全面自由化で変わる電力市場を監督する新規制機関、電力取引等監視委員会が2015年9月に立ち上がった。欧米でも自由化市場における規制機関の役割は大きく、国内でも同委員会が自由化の成否の鍵を握っていると言っていい。そのトップに、かねて発送電分離や独占力の排除を主張し続けてきた経済学者の八田達夫氏が就任。日本の電力市場が目指す姿を語った。

――かねて発送電分離を主張されてきた八田さんが、市場監視の責任者に就かれた。目指すものは何か。

八田 達夫(はった・たつお)氏
八田 達夫(はった・たつお)氏
1943年生まれ、66年国際基督教大学卒業。経済学者として大阪大学教授、東京大学教授、政策研究大学院大学学長などを経て、2015年9月に電力取引監視等委員会の初代委員長に就任。 写真:宮原 一郎

八田 2つある。第1は不必要な参入障壁の撤廃だ。参入の自由を認めることでコストの引き下げを目指す。

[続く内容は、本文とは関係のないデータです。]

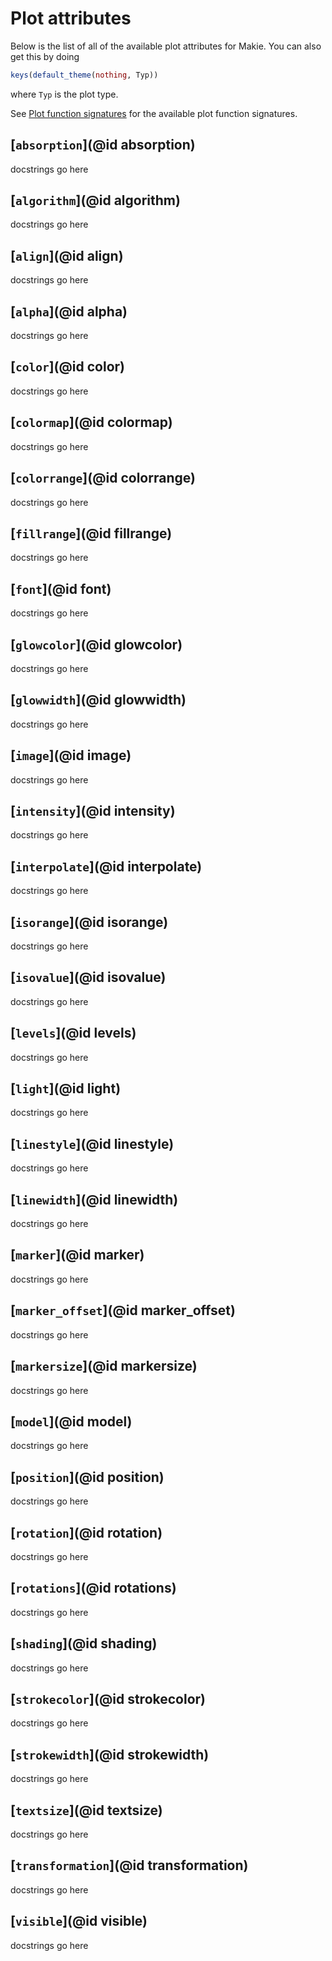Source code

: # Plot attributes

Below is the list of all of the available plot attributes for Makie.
You can also get this by doing

```julia
keys(default_theme(nothing, Typ))
```

where `Typ` is the plot type.

See [Plot function signatures](@ref) for the available plot function signatures.


## [`absorption`](@id absorption)

docstrings go here

## [`algorithm`](@id algorithm)

docstrings go here

## [`align`](@id align)

docstrings go here

## [`alpha`](@id alpha)

docstrings go here

## [`color`](@id color)

docstrings go here

## [`colormap`](@id colormap)

docstrings go here

## [`colorrange`](@id colorrange)

docstrings go here

## [`fillrange`](@id fillrange)

docstrings go here

## [`font`](@id font)

docstrings go here

## [`glowcolor`](@id glowcolor)

docstrings go here

## [`glowwidth`](@id glowwidth)

docstrings go here

## [`image`](@id image)

docstrings go here

## [`intensity`](@id intensity)

docstrings go here

## [`interpolate`](@id interpolate)

docstrings go here

## [`isorange`](@id isorange)

docstrings go here

## [`isovalue`](@id isovalue)

docstrings go here

## [`levels`](@id levels)

docstrings go here

## [`light`](@id light)

docstrings go here

## [`linestyle`](@id linestyle)

docstrings go here

## [`linewidth`](@id linewidth)

docstrings go here

## [`marker`](@id marker)

docstrings go here

## [`marker_offset`](@id marker_offset)

docstrings go here

## [`markersize`](@id markersize)

docstrings go here

## [`model`](@id model)

docstrings go here

## [`position`](@id position)

docstrings go here

## [`rotation`](@id rotation)

docstrings go here

## [`rotations`](@id rotations)

docstrings go here

## [`shading`](@id shading)

docstrings go here

## [`strokecolor`](@id strokecolor)

docstrings go here

## [`strokewidth`](@id strokewidth)

docstrings go here

## [`textsize`](@id textsize)

docstrings go here

## [`transformation`](@id transformation)

docstrings go here

## [`visible`](@id visible)

docstrings go here

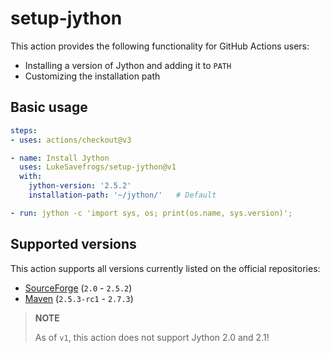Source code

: # setup-jython

This action provides the following functionality for GitHub Actions users:

- Installing a version of Jython and adding it to `PATH`
- Customizing the installation path

## Basic usage

```yml
steps:
- uses: actions/checkout@v3

- name: Install Jython
  uses: LukeSavefrogs/setup-jython@v1
  with:
    jython-version: '2.5.2'
    installation-path: '~/jython/'   # Default

- run: jython -c 'import sys, os; print(os.name, sys.version)';
```

## Supported versions

This action supports all versions currently listed on the official repositories:

- [SourceForge](https://sourceforge.net/projects/jython/files/jython/) (`2.0` - `2.5.2`)
- [Maven](https://search.maven.org/artifact/org.python/jython-installer) (`2.5.3-rc1` - `2.7.3`)

> **NOTE**
>
> As of `v1`, this action does not support Jython 2.0 and 2.1!

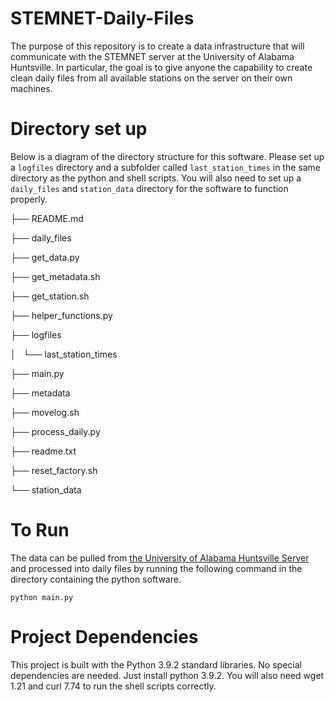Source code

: # STEMNET-Daily-Files
The purpose of this repository is to create a data infrastructure that will communicate with the STEMNET server at the University of Alabama Huntsville. In particular, the goal is to give anyone the capability to create clean daily files from all available stations on the server on their own machines.

# Directory set up 
Below is a diagram of the directory structure for this software. Please set up a `logfiles` directory and a subfolder called `last_station_times` in the same directory as the python and shell scripts. You will also need to set up a `daily_files` and `station_data` directory for the software to function properly. 

├── README.md

├── daily_files

├── get_data.py

├── get_metadata.sh

├── get_station.sh

├── helper_functions.py

├── logfiles

│   └── last_station_times

├── main.py

├── metadata

├── movelog.sh

├── process_daily.py

├── readme.txt

├── reset_factory.sh

└── station_data

# To Run
The data can be pulled from [the University of Alabama Huntsville Server](data.al.climate.com) and processed into daily files by running the following command in the directory containing the python software. 
```
python main.py 
```

# Project Dependencies
This project is built with the Python 3.9.2 standard libraries. No special dependencies are needed. Just install python 3.9.2. You will also need wget 1.21 and curl 7.74 to run the shell scripts correctly.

 第2は市場で価格メカニズムを十分に機能させることだ。価格メカニズムは、停電抑止にきわめて有効な機能を発揮することになる。

 価格メカニズムを機能させるためには、需要や供給のインバランスを精算する方法として計画値同時同量制度の導入が不可欠だ。電力取引の当事者たちに計画発電量や計画需要量をあらかじめ報告させた上で、給電指令所が事後的に実績値と計画値とのインバランスを時価で精算する。